The severity of liver enzyme changes varies widely. In mild cases, ALT may be only slightly above normal and return to baseline without specific treatment. In severe cases, the numbers can be dramatic. One published case of varicella-zoster hepatitis recorded ALT at 1,066 U/L and AST at 755 U/L, both more than 20 times the upper limit of normal. That patient also developed jaundice and an enlarged liver. Normal ALT typically falls below 40 U/L for most labs, so these extreme elevations reflect serious liver cell damage.
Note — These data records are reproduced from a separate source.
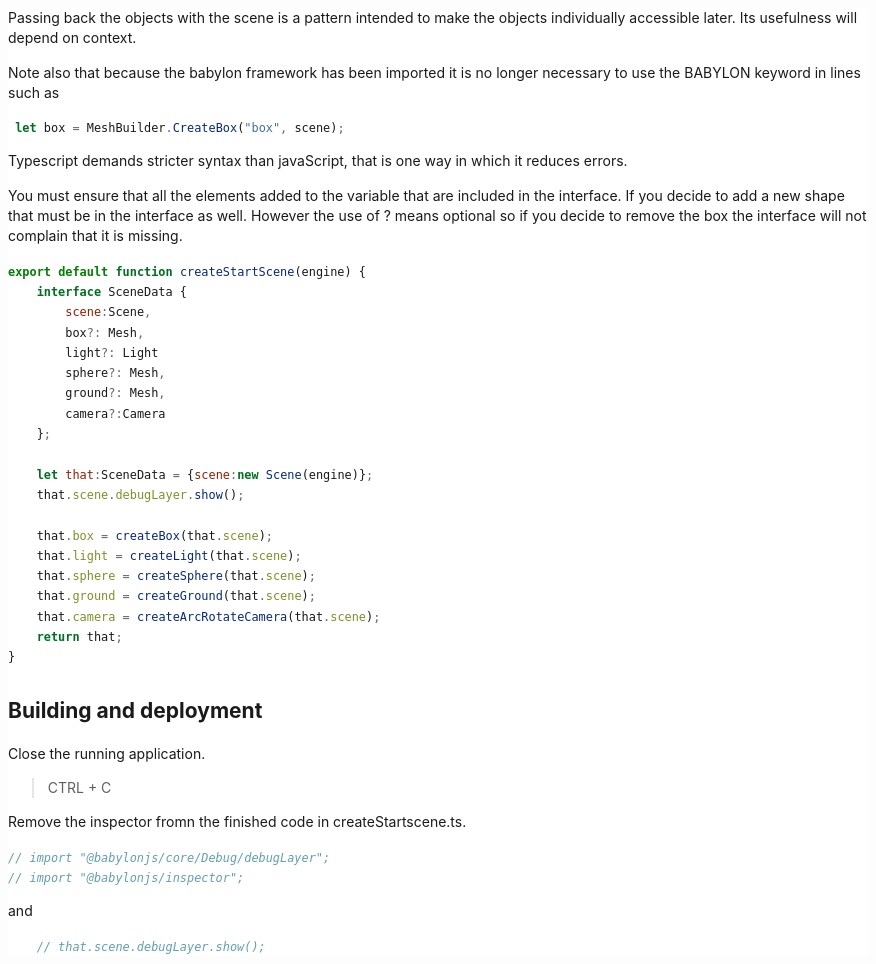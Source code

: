 Passing back the objects with the scene is a pattern intended to make the objects individually accessible later.  Its usefulness will depend on context.

Note also that because the babylon framework has been imported it is no longer necessary to use the BABYLON keyword in lines such as

```javascript
 let box = MeshBuilder.CreateBox("box", scene);
```

Typescript demands stricter syntax than javaScript, that is one way in which it reduces errors.

You must ensure that all the elements added to the variable that are included in the interface.  If you decide to add a new shape that must be in the interface as well.  However the use of ? means optional so if you decide to remove the box the interface will not complain that it is missing.

```javascript
export default function createStartScene(engine) {
    interface SceneData {
        scene:Scene,
        box?: Mesh,
        light?: Light
        sphere?: Mesh,
        ground?: Mesh,
        camera?:Camera
    };

    let that:SceneData = {scene:new Scene(engine)};
    that.scene.debugLayer.show();

    that.box = createBox(that.scene);
    that.light = createLight(that.scene);
    that.sphere = createSphere(that.scene);
    that.ground = createGround(that.scene);
    that.camera = createArcRotateCamera(that.scene);
    return that;
}
```

## Building and deployment

Close the running application.

>CTRL + C

Remove the inspector fromn the finished code in createStartscene.ts.

```ts
// import "@babylonjs/core/Debug/debugLayer";
// import "@babylonjs/inspector";
```
and 

```ts
    // that.scene.debugLayer.show();
```
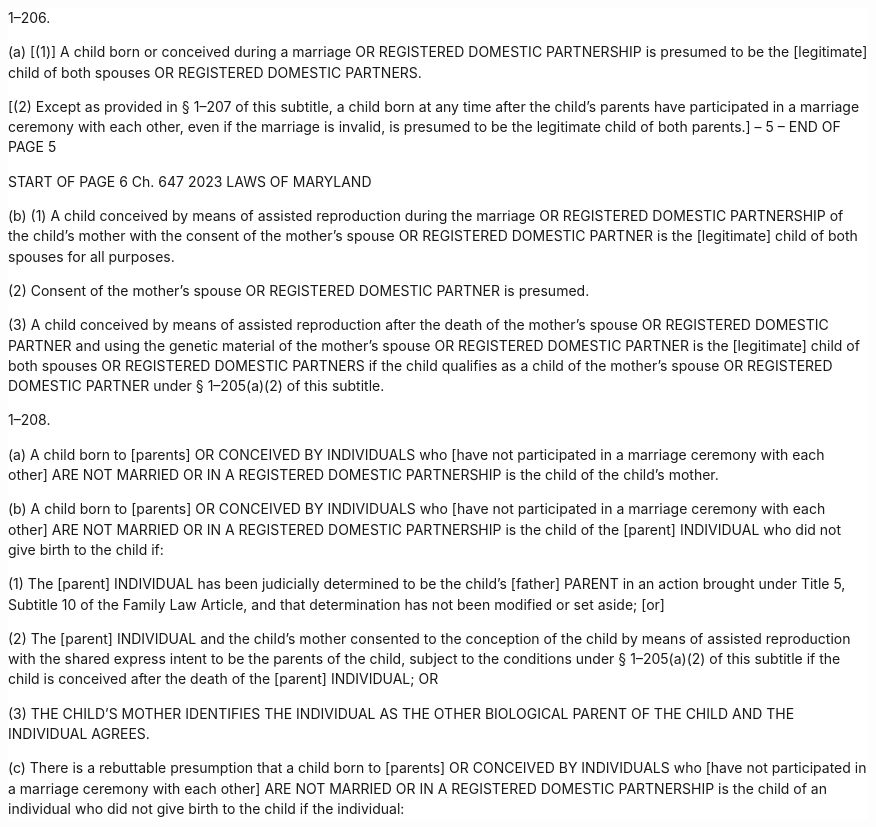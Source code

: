 1–206.

(a) [(1)] A child born or conceived during a marriage OR REGISTERED
DOMESTIC PARTNERSHIP is presumed to be the [legitimate] child of both spouses OR
REGISTERED DOMESTIC PARTNERS.

[(2) Except as provided in § 1–207 of this subtitle, a child born at any time
after the child’s parents have participated in a marriage ceremony with each other, even if
the marriage is invalid, is presumed to be the legitimate child of both parents.]
– 5 –
END OF PAGE 5

START OF PAGE 6
Ch. 647 2023 LAWS OF MARYLAND

(b) (1) A child conceived by means of assisted reproduction during the
marriage OR REGISTERED DOMESTIC PARTNERSHIP of the child’s mother with the
consent of the mother’s spouse OR REGISTERED DOMESTIC PARTNER is the [legitimate]
child of both spouses for all purposes.

(2) Consent of the mother’s spouse OR REGISTERED DOMESTIC
PARTNER is presumed.

(3) A child conceived by means of assisted reproduction after the death of
the mother’s spouse OR REGISTERED DOMESTIC PARTNER and using the genetic
material of the mother’s spouse OR REGISTERED DOMESTIC PARTNER is the [legitimate]
child of both spouses OR REGISTERED DOMESTIC PARTNERS if the child qualifies as a
child of the mother’s spouse OR REGISTERED DOMESTIC PARTNER under § 1–205(a)(2)
of this subtitle.

1–208.

(a) A child born to [parents] OR CONCEIVED BY INDIVIDUALS who [have not
participated in a marriage ceremony with each other] ARE NOT MARRIED OR IN A
REGISTERED DOMESTIC PARTNERSHIP is the child of the child’s mother.

(b) A child born to [parents] OR CONCEIVED BY INDIVIDUALS who [have not
participated in a marriage ceremony with each other] ARE NOT MARRIED OR IN A
REGISTERED DOMESTIC PARTNERSHIP is the child of the [parent] INDIVIDUAL who did
not give birth to the child if:

(1) The [parent] INDIVIDUAL has been judicially determined to be the
child’s [father] PARENT in an action brought under Title 5, Subtitle 10 of the Family Law
Article, and that determination has not been modified or set aside; [or]

(2) The [parent] INDIVIDUAL and the child’s mother consented to the
conception of the child by means of assisted reproduction with the shared express intent to
be the parents of the child, subject to the conditions under § 1–205(a)(2) of this subtitle if
the child is conceived after the death of the [parent] INDIVIDUAL; OR

(3) THE CHILD’S MOTHER IDENTIFIES THE INDIVIDUAL AS THE
OTHER BIOLOGICAL PARENT OF THE CHILD AND THE INDIVIDUAL AGREES.

(c) There is a rebuttable presumption that a child born to [parents] OR
CONCEIVED BY INDIVIDUALS who [have not participated in a marriage ceremony with
each other] ARE NOT MARRIED OR IN A REGISTERED DOMESTIC PARTNERSHIP is the
child of an individual who did not give birth to the child if the individual:

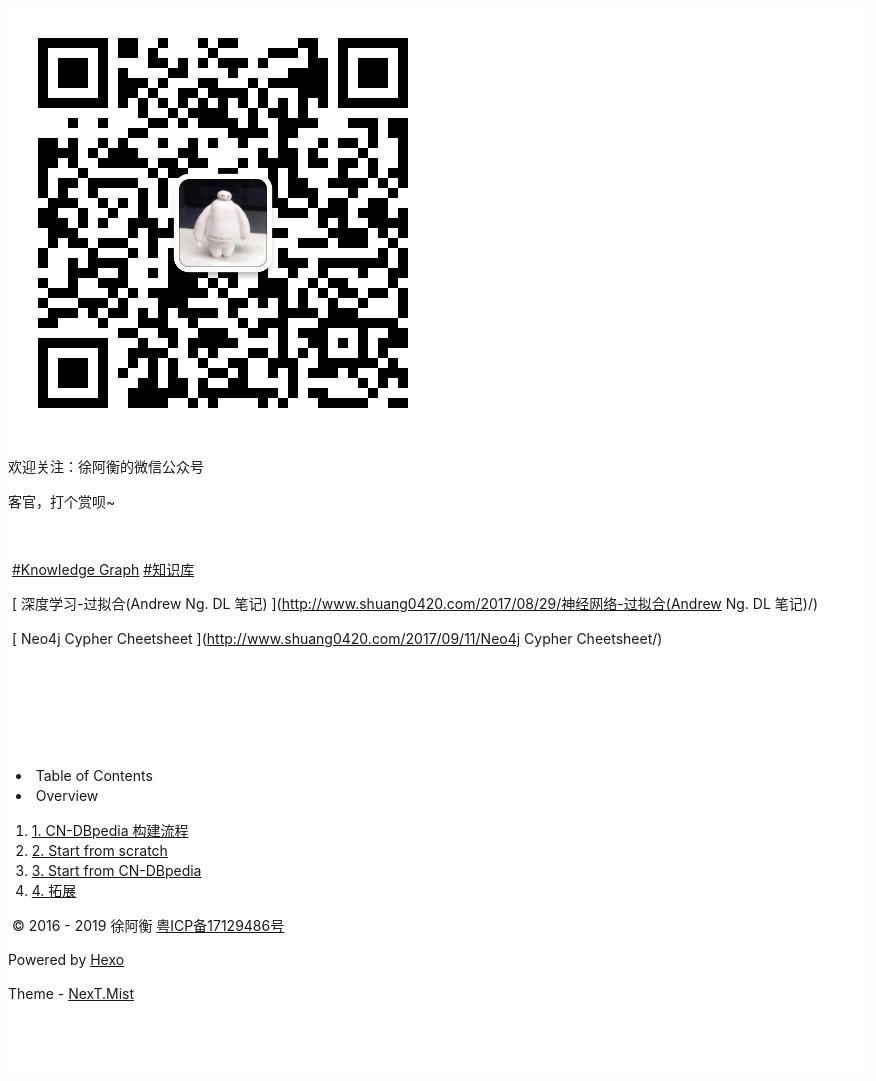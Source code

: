 ![徐阿衡 wechat](assets/wechat-1558751519004.jpg)

欢迎关注：徐阿衡的微信公众号

客官，打个赏呗~

​        

​                        [#Knowledge Graph](http://www.shuang0420.com/tags/Knowledge-Graph/)                        [#知识库](http://www.shuang0420.com/tags/知识库/)                    

​                            [                  深度学习-过拟合(Andrew Ng. DL 笔记)               ](http://www.shuang0420.com/2017/08/29/神经网络-过拟合(Andrew Ng. DL 笔记)/)                        

​                            [                 Neo4j Cypher Cheetsheet                ](http://www.shuang0420.com/2017/09/11/Neo4j Cypher Cheetsheet/)                        

​            

​                

​                          

- ​             Table of Contents           
- ​             Overview           

1. [1. CN-DBpedia 构建流程](http://www.shuang0420.com/2017/09/05/项目实战-知识图谱初探/#CN-DBpedia-构建流程)
2. [2. Start from scratch](http://www.shuang0420.com/2017/09/05/项目实战-知识图谱初探/#Start-from-scratch)
3. [3. Start from CN-DBpedia](http://www.shuang0420.com/2017/09/05/项目实战-知识图谱初探/#Start-from-CN-DBpedia)
4. [4. 拓展](http://www.shuang0420.com/2017/09/05/项目实战-知识图谱初探/#拓展)

​      ©  2016 -    2019              徐阿衡   [粤ICP备17129486号](http://www.miitbeian.gov.cn/) 

   Powered by [Hexo](https://hexo.io) 

   Theme -   [     NexT.Mist   ](https://github.com/iissnan/hexo-theme-next) 

​                                

​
Symptoms that may accompany significant liver enzyme elevation include yellowing of the skin or eyes, loss of appetite, fatigue, weight loss, and pain in the upper right side of the abdomen. Some patients develop these symptoms weeks after the initial skin rash has already cleared.

The Diagnostic Challenge

One complication in sorting out elevated liver enzymes during shingles is that the antiviral and antibiotic medications used to treat the infection can also cause liver enzyme elevations on their own. Drug-induced liver injury and virus-driven hepatitis look remarkably similar on blood tests and even on liver biopsies, where both can show the same patterns of inflammation. This overlap makes pinpointing the cause difficult.

Clinicians typically try to distinguish the two by observing what happens when a suspected medication is stopped. If enzymes don’t improve after discontinuing the drug, direct viral injury becomes more likely. In one reported case, stopping an antibiotic had no effect on liver function, but starting antiviral therapy led to resolution, confirming the virus as the underlying cause. The situation becomes even trickier when shingles spreads internally without producing the characteristic skin rash, which can happen in immunocompromised patients.

How Liver Involvement Is Treated

The standard antiviral medications used for shingles are also the primary treatment when the virus affects the liver. These drugs work by blocking the virus from replicating. Treatment courses typically last 7 to 10 days, though more severe cases may require longer courses or intravenous delivery in a hospital setting.

For mild enzyme elevations in people with otherwise uncomplicated shingles, the liver often recovers on its own as the immune system controls the viral infection. Monitoring blood work over the following weeks confirms that enzyme levels are trending back to normal. In cases that progress to acute liver failure, however, outcomes are much more serious. Even with appropriate antiviral treatment, disseminated varicella-zoster infection with liver failure carries a high mortality risk.

What to Watch For

If you have shingles and notice yellowing of your skin or eyes, unusual fatigue that goes beyond what the rash itself would cause, persistent nausea, or pain beneath your right ribcage, those could signal liver involvement. This is especially worth paying attention to if you are immunocompromised or if your rash has spread widely rather than staying in a single band on one side of your body. Early antiviral treatment is important, as prompt therapy improves outcomes significantly when the virus has spread to internal organs.